EXERCISE AIM: Leaving the images aside, transcribe all the data below exactly.

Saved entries
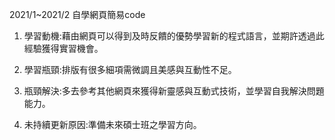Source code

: 2021/1~2021/2 自學網頁簡易code

1. 學習動機:藉由網頁可以得到及時反饋的優勢學習新的程式語言，並期許透過此經驗獲得實習機會。

2. 學習瓶頸:排版有很多細項需微調且美感與互動性不足。

3. 瓶頸解決:多去參考其他網頁來獲得新靈感與互動式技術，並學習自我解決問題能力。

4. 未持續更新原因:準備未來碩士班之學習方向。
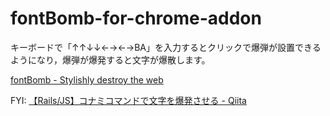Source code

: # fontBomb-for-chrome-addon

キーボードで「↑↑↓↓←→←→BA」を入力するとクリックで爆弾が設置できるようになり，爆弾が爆発すると文字が爆散します。

[fontBomb - Stylishly destroy the web](http://fontbomb.ilex.ca/)

FYI: [【Rails/JS】コナミコマンドで文字を爆発させる - Qiita](http://qiita.com/mikan3rd/items/ab6fa7869f2fa2878b7e)

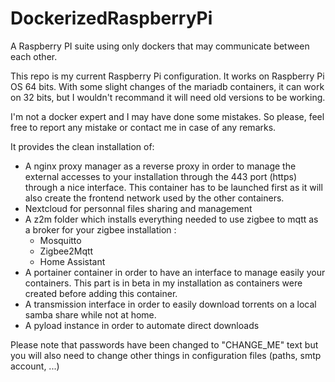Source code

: # DockerizedRaspberryPi
A Raspberry PI suite using only dockers that may communicate between each other.

This repo is my current Raspberry Pi configuration. 
It works on Raspberry Pi OS 64 bits. With some slight changes of the mariadb containers, it can work on 32 bits, but I wouldn't recommand it will need old versions to be working.

I'm not a docker expert and I may have done some mistakes. So please, feel free to report any mistake or contact me in case of any remarks.

It provides the clean installation of:
 - A nginx proxy manager as a reverse proxy in order to manage the external accesses to your installation through the 443 port (https) through a nice interface.
   This container has to be launched first as it will also create the frontend network used by the other containers. 
 - Nextcloud for personnal files sharing and management
 - A z2m folder which installs everything needed to use zigbee to mqtt as a broker for your zigbee installation :
   - Mosquitto
   - Zigbee2Mqtt
   - Home Assistant
  - A portainer container in order to have an interface to manage easily your containers. This part is in beta in my installation as containers were created before adding this container.
  - A transmission interface in order to easily download torrents on a local samba share while not at home.
  - A pyload instance in order to automate direct downloads

Please note that passwords have been changed to "CHANGE_ME" text but you will also need to change other things in configuration files (paths, smtp account, ...)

WRITTEN ANSWER:
Source code

: 2021/1~2021/2 自學網頁簡易code

1. 學習動機:藉由網頁可以得到及時反饋的優勢學習新的程式語言，並期許透過此經驗獲得實習機會。

2. 學習瓶頸:排版有很多細項需微調且美感與互動性不足。

3. 瓶頸解決:多去參考其他網頁來獲得新靈感與互動式技術，並學習自我解決問題能力。

4. 未持續更新原因:準備未來碩士班之學習方向。
Source code

: # fontBomb-for-chrome-addon

キーボードで「↑↑↓↓←→←→BA」を入力するとクリックで爆弾が設置できるようになり，爆弾が爆発すると文字が爆散します。

[fontBomb - Stylishly destroy the web](http://fontbomb.ilex.ca/)

FYI: [【Rails/JS】コナミコマンドで文字を爆発させる - Qiita](http://qiita.com/mikan3rd/items/ab6fa7869f2fa2878b7e)

Source code

: # DockerizedRaspberryPi
A Raspberry PI suite using only dockers that may communicate between each other.

This repo is my current Raspberry Pi configuration. 
It works on Raspberry Pi OS 64 bits. With some slight changes of the mariadb containers, it can work on 32 bits, but I wouldn't recommand it will need old versions to be working.

I'm not a docker expert and I may have done some mistakes. So please, feel free to report any mistake or contact me in case of any remarks.

It provides the clean installation of:
 - A nginx proxy manager as a reverse proxy in order to manage the external accesses to your installation through the 443 port (https) through a nice interface.
   This container has to be launched first as it will also create the frontend network used by the other containers. 
 - Nextcloud for personnal files sharing and management
 - A z2m folder which installs everything needed to use zigbee to mqtt as a broker for your zigbee installation :
   - Mosquitto
   - Zigbee2Mqtt
   - Home Assistant
  - A portainer container in order to have an interface to manage easily your containers. This part is in beta in my installation as containers were created before adding this container.
  - A transmission interface in order to easily download torrents on a local samba share while not at home.
  - A pyload instance in order to automate direct downloads

Please note that passwords have been changed to "CHANGE_ME" text but you will also need to change other things in configuration files (paths, smtp account, ...)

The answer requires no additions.